### What you have to do
Look through the data below. Pick out the lines holding the string "page".

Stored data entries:
┏━━
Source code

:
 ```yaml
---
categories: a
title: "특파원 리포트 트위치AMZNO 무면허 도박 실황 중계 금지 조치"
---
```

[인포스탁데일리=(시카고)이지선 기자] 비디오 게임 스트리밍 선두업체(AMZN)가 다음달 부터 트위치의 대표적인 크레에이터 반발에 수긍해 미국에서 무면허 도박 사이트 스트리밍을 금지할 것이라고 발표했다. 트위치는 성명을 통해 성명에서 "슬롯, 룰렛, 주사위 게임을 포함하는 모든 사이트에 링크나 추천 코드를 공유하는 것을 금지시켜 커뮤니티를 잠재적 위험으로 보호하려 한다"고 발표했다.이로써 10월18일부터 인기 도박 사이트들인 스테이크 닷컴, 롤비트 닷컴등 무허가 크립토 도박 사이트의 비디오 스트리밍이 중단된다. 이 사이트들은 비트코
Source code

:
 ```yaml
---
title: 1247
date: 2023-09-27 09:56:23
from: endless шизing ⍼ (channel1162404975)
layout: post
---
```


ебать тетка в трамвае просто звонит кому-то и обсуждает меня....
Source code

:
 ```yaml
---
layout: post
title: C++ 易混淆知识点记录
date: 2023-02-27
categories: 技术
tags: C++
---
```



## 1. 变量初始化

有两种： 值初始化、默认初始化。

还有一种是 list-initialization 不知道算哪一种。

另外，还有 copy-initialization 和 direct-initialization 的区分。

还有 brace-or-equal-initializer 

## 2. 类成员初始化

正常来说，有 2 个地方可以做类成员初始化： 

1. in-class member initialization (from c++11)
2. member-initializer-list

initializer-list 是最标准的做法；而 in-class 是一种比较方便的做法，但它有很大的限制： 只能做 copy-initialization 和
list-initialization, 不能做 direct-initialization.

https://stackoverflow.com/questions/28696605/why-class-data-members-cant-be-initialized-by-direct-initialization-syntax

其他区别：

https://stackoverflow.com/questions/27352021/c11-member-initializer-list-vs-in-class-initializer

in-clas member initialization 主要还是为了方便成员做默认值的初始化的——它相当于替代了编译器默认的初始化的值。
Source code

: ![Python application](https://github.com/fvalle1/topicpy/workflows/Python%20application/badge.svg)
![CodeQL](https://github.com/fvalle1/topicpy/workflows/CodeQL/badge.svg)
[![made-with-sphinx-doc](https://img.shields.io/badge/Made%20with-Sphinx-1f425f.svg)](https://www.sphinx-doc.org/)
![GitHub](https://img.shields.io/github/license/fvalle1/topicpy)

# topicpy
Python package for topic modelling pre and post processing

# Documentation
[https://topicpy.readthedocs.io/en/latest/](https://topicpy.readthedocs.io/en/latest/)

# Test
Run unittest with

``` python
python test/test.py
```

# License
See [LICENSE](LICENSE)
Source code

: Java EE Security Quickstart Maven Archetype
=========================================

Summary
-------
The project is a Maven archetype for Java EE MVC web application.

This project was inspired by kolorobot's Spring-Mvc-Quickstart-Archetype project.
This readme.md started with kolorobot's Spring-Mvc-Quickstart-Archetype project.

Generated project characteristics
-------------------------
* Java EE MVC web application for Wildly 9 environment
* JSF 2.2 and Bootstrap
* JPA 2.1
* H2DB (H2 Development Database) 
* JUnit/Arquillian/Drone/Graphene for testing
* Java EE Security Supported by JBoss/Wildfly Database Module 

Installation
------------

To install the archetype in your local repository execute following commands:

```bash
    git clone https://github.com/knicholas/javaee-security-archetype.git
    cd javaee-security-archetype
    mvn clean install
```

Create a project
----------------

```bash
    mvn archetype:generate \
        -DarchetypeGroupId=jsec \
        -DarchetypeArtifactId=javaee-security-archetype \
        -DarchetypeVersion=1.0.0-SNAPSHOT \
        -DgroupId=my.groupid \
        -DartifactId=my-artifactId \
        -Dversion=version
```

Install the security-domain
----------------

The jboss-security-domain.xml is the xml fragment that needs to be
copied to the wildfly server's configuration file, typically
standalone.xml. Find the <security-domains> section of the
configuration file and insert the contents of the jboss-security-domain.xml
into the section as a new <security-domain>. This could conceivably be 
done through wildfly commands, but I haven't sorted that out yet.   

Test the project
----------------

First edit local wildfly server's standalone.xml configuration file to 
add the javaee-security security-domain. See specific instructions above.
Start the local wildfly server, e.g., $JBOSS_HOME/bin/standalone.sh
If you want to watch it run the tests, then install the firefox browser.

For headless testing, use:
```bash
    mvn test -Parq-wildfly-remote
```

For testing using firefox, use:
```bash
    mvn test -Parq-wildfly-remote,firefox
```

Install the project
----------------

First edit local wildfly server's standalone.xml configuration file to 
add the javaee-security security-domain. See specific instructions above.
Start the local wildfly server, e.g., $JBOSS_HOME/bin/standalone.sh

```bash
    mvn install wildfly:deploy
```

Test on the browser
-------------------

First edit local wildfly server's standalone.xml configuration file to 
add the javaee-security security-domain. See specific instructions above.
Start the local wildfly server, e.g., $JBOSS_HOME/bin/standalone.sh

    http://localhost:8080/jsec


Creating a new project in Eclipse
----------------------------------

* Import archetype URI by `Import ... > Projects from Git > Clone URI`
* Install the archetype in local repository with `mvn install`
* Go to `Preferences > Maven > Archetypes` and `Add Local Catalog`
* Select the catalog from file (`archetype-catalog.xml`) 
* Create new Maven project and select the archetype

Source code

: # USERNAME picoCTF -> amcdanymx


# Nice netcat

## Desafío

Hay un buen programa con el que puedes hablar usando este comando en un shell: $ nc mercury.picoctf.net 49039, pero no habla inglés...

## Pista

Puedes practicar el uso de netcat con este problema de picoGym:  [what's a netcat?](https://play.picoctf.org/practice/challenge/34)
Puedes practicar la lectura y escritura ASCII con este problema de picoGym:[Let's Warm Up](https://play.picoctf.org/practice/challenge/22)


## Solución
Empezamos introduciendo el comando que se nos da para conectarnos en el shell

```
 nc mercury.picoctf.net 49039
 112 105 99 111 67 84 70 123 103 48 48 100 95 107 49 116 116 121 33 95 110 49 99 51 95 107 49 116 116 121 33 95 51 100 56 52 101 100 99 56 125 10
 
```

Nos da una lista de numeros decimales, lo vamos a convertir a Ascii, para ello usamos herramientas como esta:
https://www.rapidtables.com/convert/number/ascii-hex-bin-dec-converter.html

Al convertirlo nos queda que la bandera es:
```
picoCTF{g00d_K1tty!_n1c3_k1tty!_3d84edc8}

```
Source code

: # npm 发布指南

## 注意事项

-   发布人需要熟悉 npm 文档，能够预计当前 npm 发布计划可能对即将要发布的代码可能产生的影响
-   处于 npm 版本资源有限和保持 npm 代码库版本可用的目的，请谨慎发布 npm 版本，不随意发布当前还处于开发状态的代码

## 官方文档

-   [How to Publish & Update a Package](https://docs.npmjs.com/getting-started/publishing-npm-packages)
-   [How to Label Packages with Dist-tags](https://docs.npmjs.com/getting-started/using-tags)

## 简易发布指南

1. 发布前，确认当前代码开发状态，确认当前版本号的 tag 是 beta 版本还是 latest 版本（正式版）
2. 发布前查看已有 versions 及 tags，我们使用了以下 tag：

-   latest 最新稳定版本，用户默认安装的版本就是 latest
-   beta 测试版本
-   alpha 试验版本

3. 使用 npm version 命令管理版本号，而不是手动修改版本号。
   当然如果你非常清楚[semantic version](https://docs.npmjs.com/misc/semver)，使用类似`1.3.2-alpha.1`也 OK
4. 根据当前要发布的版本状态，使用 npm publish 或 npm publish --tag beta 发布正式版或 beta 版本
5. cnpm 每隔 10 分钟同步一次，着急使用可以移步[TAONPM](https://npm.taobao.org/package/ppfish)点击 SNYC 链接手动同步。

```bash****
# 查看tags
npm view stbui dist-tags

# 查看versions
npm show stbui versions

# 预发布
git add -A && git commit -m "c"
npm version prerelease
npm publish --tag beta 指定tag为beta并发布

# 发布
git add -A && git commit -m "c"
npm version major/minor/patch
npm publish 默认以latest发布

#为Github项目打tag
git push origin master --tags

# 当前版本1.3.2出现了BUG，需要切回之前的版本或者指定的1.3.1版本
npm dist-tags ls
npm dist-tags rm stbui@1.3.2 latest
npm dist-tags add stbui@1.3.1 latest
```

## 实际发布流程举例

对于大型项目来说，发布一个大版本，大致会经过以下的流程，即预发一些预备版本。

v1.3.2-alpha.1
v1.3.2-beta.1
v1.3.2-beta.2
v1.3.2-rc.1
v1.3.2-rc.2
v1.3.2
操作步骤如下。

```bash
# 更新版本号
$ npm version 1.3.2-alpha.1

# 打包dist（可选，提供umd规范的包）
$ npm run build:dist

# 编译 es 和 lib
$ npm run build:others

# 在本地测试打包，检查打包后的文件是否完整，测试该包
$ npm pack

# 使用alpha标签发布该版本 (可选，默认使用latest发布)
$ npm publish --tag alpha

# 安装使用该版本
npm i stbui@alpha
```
┗━━
┏━━
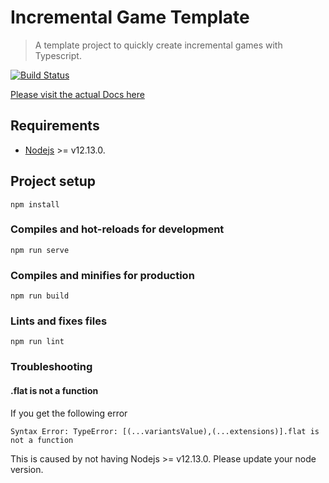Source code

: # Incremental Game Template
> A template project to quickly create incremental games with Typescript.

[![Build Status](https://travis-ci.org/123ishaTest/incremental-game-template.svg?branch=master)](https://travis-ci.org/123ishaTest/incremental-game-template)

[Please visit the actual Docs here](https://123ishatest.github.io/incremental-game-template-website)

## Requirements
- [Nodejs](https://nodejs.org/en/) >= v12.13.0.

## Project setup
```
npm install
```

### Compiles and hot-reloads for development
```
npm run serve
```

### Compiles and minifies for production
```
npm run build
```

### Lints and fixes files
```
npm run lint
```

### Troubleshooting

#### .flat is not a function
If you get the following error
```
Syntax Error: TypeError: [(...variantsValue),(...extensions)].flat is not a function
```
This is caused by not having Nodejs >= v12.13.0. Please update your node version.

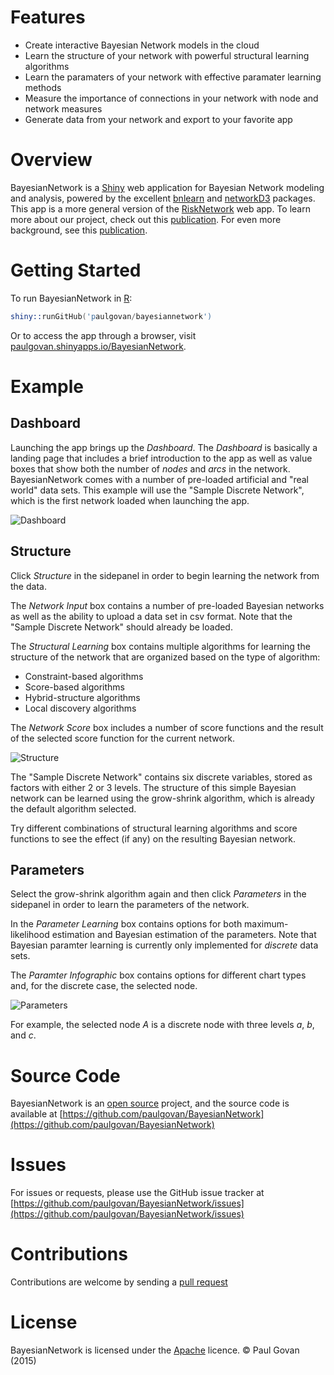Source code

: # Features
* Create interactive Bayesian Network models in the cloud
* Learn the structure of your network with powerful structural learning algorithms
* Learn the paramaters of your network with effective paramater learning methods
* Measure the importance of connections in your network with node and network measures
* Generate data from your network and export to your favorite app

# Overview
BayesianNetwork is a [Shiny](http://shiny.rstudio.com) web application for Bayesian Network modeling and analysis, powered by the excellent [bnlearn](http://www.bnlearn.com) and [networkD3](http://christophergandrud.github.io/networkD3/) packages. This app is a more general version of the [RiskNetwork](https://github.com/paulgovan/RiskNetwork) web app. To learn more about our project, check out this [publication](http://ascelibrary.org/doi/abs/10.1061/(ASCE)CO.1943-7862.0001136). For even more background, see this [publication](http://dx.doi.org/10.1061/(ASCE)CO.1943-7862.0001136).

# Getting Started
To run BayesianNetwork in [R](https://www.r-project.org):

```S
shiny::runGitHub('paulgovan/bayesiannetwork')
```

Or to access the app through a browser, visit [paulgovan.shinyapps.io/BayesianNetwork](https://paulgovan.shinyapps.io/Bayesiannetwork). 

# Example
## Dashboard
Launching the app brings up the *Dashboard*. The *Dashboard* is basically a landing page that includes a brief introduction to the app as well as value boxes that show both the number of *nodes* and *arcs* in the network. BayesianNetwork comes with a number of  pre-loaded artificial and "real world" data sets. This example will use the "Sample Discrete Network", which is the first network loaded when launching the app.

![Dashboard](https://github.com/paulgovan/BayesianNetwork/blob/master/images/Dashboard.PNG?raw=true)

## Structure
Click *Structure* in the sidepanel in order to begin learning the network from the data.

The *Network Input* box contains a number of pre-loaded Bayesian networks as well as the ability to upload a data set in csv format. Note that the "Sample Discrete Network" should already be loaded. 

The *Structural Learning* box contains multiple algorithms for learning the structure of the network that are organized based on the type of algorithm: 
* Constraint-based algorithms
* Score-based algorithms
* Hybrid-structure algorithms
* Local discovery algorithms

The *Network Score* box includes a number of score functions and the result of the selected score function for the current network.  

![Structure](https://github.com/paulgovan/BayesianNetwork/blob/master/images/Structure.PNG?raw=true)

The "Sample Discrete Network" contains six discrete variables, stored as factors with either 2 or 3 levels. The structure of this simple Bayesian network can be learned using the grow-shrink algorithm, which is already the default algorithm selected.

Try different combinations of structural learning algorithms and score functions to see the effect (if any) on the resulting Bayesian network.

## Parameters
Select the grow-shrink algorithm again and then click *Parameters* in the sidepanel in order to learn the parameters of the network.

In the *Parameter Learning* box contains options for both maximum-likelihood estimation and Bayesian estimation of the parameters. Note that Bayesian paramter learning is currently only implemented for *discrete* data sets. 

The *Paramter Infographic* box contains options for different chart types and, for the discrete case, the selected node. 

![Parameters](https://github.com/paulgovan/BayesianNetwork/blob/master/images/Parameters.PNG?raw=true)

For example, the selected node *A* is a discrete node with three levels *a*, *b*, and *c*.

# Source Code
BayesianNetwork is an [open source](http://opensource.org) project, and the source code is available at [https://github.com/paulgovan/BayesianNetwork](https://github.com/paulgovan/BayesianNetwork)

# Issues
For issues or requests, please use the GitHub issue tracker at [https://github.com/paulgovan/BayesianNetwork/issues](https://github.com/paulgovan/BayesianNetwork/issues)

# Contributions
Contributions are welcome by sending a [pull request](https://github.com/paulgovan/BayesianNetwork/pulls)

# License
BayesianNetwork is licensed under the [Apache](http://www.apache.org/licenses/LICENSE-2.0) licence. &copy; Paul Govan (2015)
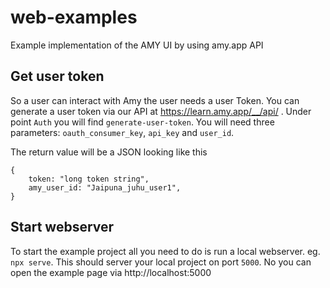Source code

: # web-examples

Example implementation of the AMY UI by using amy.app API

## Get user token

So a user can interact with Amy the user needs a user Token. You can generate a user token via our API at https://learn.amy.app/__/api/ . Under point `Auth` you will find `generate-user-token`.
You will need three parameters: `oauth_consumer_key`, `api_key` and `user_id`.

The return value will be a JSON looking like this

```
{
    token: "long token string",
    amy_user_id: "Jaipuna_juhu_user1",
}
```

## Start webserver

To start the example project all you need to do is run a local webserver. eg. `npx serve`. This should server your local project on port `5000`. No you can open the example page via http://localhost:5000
┗━━
### Solved exercise
Launching the app brings up the *Dashboard*. The *Dashboard* is basically a landing page that includes a brief introduction to the app as well as value boxes that show both the number of *nodes* and *arcs* in the network. BayesianNetwork comes with a number of  pre-loaded artificial and "real world" data sets. This example will use the "Sample Discrete Network", which is the first network loaded when launching the app.
To start the example project all you need to do is run a local webserver. eg. `npx serve`. This should server your local project on port `5000`. No you can open the example page via http://localhost:5000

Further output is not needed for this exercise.